The Ingram Collection is delighted to have lent two significant sculptures to this exhibition, Walking Madonna and Eagle Lectern.
‘Elisabeth Frink was one of Britain’s leading 20th-century sculptors. She created, without the aid of assistants, an impressive body of over 400 sculptures while working in a succession of studios – in London, France and finally Dorset.
Throughout her lifetime Frink received many commissions for public buildings, urban environments and sacred spaces. This exhibition presents the stories of these sculptures from studio to place, and examines the changing demands and attitudes of commissioners as urban Britain moved from post Second-World War reconstruction to new agendas for built environments. Rarely seen studio and archive material including original plasters, photographs, film, letters and papers saved from her final studio at Woolland in Dorset, are shown along with sculptures cast in bronze, drawings and original prints.

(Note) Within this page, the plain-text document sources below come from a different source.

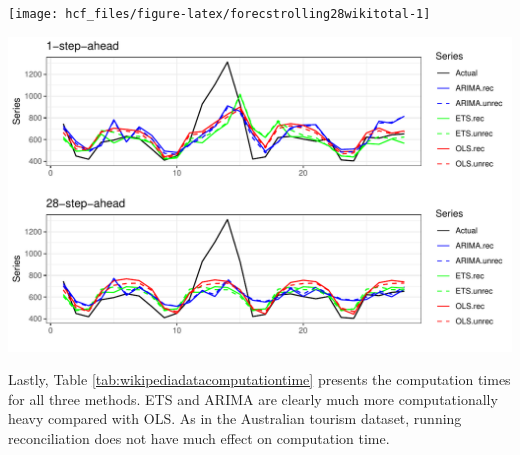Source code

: \documentclass[11pt,a4paper,]{article}
\let\origfigure\figure
\let\endorigfigure\endfigure
\renewenvironment{figure}[1][2] {
    \expandafter\origfigure\expandafter[!htbp]
} {
    \endorigfigure
}
\begin{document}
\begin{figure}

{\centering \texttt{[image: hcf\_files/figure-latex/forecstrolling28wikitotal-1]} 

}

\caption{The actual test set for the 'Total' series compared to the forecasts from reconciled and unreconciled ETS, ARIMA and OLS methods for rolling and fixed origin 28-step-ahead Wikipedia pageviews.}\label{fig:forecstrolling28wikitotal}
\end{figure}

\begin{figure}

{\centering \includegraphics[width=1\linewidth]{hcf_files/figure-latex/forecstrolling28wiki-1} 

}

\caption{The actual test set for the 'desktopusenPho21' bottom level series compared to the forecasts from reconciled and unreconciled ETS, ARIMA and OLS methods for rolling and fixed origin 28-step-ahead Wikipedia pageviews.}\label{fig:forecstrolling28wiki}
\end{figure}

Lastly, Table \ref{tab:wikipediadatacomputationtime} presents the
computation times for all three methods. ETS and ARIMA are clearly much
more computationally heavy compared with OLS. As in the Australian
tourism dataset, running reconciliation does not have much effect on
computation time.
\end{document}
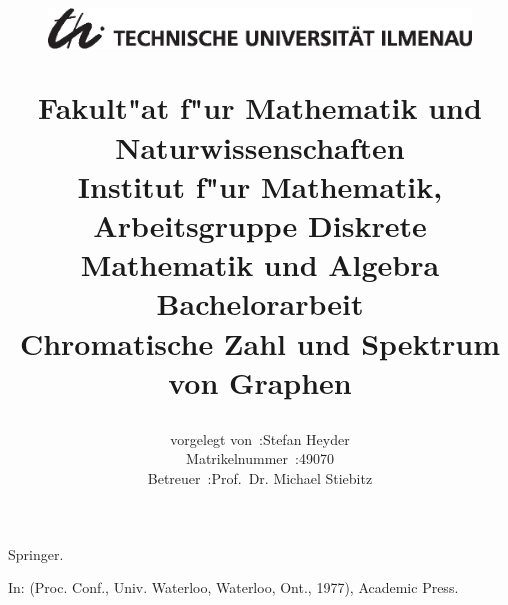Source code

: \documentclass[a4paper,11pt]{article}
\begin{document}
\renewcommand{\baselinestretch}{1.5}\normalsize

\title{
    \begin{figure}[htbp]
        \vspace{-48pt}
        \centering
        \includegraphics[height=36pt]{images/TULogo.eps}
    \end{figure}\vspace{-16pt}
    \Large Fakult"at f"ur Mathematik und Naturwissenschaften\\
    \vspace{5pt}
    \small Institut f"ur Mathematik, Arbeitsgruppe Diskrete Mathematik und Algebra\\
    \vspace{100pt}
  \Huge {\bf Bachelorarbeit}\\
  \vspace{90pt}
    \huge {\bf Chromatische Zahl und Spektrum von Graphen}\\
    \vspace{100pt}
}

\author{
    \begin{tabular}{rl}
      vorgelegt von~:& Stefan Heyder\\
     Matrikelnummer~:& 49070\\
           Betreuer~:& Prof.~Dr. Michael Stiebitz
\end{tabular}
    \vspace{20pt}
}
\date{\datum}
\maketitle
\thispagestyle{empty}

\newpage
\tableofcontents
\thispagestyle{empty}
\newpage
{}




\newpage
{}

\begin{thebibliography}{1}

  
  

   Springer.

 
In:  (Proc. Conf., Univ. Waterloo, Waterloo, Ont., 1977), 
Academic Press.

\end{thebibliography}
\end{document}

Including loans from private collections and the Frink Estate, the exhibition provides a fascinating insight into Frink’s inspirations and working methods, and the significance of the ongoing presence of her commissioned work. Some have fared better than others – silent witnesses of changing places and communities in modern Britain.
Elisabeth Frink: The Presence of Sculpture has been curated for the Djanogly Gallery by Annette Ratuszniak (Curator, Frink Estate) with Neil Walker (Head of Visual Arts Programming). A fully illustrated catalogue accompanies the exhibition’.